Most of the colistin-resistant isolates (97%) had a relatively high MIC value (≥8 mg/mL), and 76% of the isolates harbored either mcr-1 or mcr-2 gene or both. The detection rates of mcr-1 and mcr-2 were not significantly different among the farms (p>0.05). No significant differences were found in the colistin resistance rates during the different production periods in the same farm in this study (p>0.05). However, the number of resistant isolates decreased in every farm when the samples were collected from the finishers, which might be due to the lower use of colistin and other antimicrobial agents in finishers or before slaughtering in conventional swine farms.
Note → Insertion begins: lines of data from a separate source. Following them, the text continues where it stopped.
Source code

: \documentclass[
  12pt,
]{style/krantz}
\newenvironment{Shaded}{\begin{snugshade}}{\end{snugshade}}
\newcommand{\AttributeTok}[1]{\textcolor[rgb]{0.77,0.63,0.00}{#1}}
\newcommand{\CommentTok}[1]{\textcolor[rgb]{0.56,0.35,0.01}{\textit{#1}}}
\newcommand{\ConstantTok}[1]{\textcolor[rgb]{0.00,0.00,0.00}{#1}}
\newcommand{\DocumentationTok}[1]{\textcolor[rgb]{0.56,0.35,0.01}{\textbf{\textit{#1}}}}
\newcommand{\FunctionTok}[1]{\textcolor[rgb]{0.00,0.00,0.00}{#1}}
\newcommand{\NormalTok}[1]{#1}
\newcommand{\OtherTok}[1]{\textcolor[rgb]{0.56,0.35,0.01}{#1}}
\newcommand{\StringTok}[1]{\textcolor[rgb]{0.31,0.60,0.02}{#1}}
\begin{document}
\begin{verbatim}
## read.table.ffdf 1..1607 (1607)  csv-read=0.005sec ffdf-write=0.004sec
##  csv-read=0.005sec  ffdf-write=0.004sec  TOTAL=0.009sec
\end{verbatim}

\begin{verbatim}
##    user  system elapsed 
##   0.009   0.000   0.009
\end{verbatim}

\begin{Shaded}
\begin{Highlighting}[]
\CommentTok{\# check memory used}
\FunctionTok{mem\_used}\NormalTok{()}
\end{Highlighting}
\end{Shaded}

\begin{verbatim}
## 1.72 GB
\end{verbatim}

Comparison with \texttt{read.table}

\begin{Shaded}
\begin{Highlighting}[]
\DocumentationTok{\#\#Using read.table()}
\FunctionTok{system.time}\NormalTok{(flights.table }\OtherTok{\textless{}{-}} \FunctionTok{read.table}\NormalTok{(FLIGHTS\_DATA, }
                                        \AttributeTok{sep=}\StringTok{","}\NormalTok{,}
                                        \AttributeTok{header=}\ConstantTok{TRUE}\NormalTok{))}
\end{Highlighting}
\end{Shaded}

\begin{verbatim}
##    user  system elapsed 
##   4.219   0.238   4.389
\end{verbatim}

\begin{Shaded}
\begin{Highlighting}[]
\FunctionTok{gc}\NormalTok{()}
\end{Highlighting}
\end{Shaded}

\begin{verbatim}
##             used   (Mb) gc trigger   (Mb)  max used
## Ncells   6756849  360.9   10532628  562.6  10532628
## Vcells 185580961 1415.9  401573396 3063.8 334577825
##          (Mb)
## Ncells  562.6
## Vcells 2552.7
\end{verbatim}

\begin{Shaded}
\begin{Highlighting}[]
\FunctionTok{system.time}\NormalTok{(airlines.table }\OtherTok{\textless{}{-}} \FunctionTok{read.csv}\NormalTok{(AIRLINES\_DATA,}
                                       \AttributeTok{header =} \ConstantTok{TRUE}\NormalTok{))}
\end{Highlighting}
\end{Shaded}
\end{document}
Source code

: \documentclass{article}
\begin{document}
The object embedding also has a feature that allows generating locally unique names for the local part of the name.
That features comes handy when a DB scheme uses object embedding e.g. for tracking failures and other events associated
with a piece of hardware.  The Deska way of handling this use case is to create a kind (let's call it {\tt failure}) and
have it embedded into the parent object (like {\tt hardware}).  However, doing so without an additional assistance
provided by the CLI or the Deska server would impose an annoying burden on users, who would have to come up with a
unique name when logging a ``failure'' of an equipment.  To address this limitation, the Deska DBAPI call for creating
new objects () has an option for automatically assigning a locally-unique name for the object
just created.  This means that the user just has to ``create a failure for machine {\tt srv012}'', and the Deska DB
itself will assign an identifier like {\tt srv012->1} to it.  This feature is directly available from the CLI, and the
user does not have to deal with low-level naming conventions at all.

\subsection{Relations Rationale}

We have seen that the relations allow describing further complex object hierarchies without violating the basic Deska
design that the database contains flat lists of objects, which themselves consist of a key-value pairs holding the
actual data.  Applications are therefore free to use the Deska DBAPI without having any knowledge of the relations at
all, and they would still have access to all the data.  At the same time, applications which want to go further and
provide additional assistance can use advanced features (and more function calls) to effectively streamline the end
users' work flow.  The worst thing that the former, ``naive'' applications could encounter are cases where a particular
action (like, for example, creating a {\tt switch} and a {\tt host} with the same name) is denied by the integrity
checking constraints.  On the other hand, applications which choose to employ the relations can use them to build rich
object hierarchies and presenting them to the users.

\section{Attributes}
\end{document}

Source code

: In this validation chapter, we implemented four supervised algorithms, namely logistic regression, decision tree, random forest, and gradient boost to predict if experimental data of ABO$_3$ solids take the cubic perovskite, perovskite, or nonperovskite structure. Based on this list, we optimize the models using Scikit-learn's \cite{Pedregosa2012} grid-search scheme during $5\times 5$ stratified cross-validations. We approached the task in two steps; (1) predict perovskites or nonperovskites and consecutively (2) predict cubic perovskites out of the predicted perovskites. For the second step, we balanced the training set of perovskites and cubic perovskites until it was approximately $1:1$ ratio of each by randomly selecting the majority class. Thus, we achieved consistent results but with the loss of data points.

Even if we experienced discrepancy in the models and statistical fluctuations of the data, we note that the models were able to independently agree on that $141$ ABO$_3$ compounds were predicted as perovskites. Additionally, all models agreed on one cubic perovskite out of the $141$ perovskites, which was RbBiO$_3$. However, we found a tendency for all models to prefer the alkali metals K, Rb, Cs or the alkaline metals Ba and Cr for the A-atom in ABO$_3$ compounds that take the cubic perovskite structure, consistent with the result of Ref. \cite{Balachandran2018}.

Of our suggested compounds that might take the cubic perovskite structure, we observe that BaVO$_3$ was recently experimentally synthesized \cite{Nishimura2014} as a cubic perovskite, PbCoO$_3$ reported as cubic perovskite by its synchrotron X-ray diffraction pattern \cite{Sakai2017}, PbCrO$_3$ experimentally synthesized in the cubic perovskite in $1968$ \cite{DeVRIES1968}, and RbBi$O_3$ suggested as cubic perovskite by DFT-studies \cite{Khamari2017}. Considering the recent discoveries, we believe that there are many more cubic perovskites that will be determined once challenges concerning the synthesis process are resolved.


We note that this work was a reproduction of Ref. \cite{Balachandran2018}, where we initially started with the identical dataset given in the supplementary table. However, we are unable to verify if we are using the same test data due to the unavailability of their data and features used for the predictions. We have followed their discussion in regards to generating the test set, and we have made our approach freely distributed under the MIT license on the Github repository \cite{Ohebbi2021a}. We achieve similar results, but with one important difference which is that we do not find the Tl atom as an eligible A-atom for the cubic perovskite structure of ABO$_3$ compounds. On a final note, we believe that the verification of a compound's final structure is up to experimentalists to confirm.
Of the 17 tested antimicrobial agents, 15 were “critically important antimicrobials” for human medicine as listed by the World Health Organization [30]. Two agents, cefoxitin and trimethoprim/sulfamethoxazole were grouped as “highly important antimicrobials.” Most of them were high-generation ­antimicrobials, including carbapenems, different generations of cephalosporins, high-generation fluoroquinolones, and aminoglycosides. The majority of these agents have not been commonly used in farm animals but have been used to treat MDR bacterial infection in humans. Previously, the commensal E. coli isolates from swine farms in this study were considered to be susceptible to critically important antimicrobial agents. However, the isolates were relatively resistant to colistin, and mcr-1 and mcr-2 genes were generally distributed within the farms.

Conclusion

Commensal E. coli isolates in pig farms ­exhibited high colistin resistance rates of 48.5% and a relatively high MIC value of ≥8 mg/mL. Most of the resistant isolates (76%) harbored either mcr-1 or mcr-2 gene or both. Colistin use was found to be the primary driver for the increase of colistin-resistant isolates in the three conventional farms. However, in the natural farm free from antimicrobials, colistin-resistant isolates were highly contaminated, indicating the significance of biosecurity risks when developing alternative farm management systems to control AMR bacterial distribution.

Authors’ Contributions

PK and PA designed the study, conducted the experiment, and wrote the manuscript. PK, ST, and PP performed fieldwork and data collection. CP designed the study and performed statistical analysis. All authors contributed to the drafting and revision of the manuscript. All authors read and approved the final manuscript.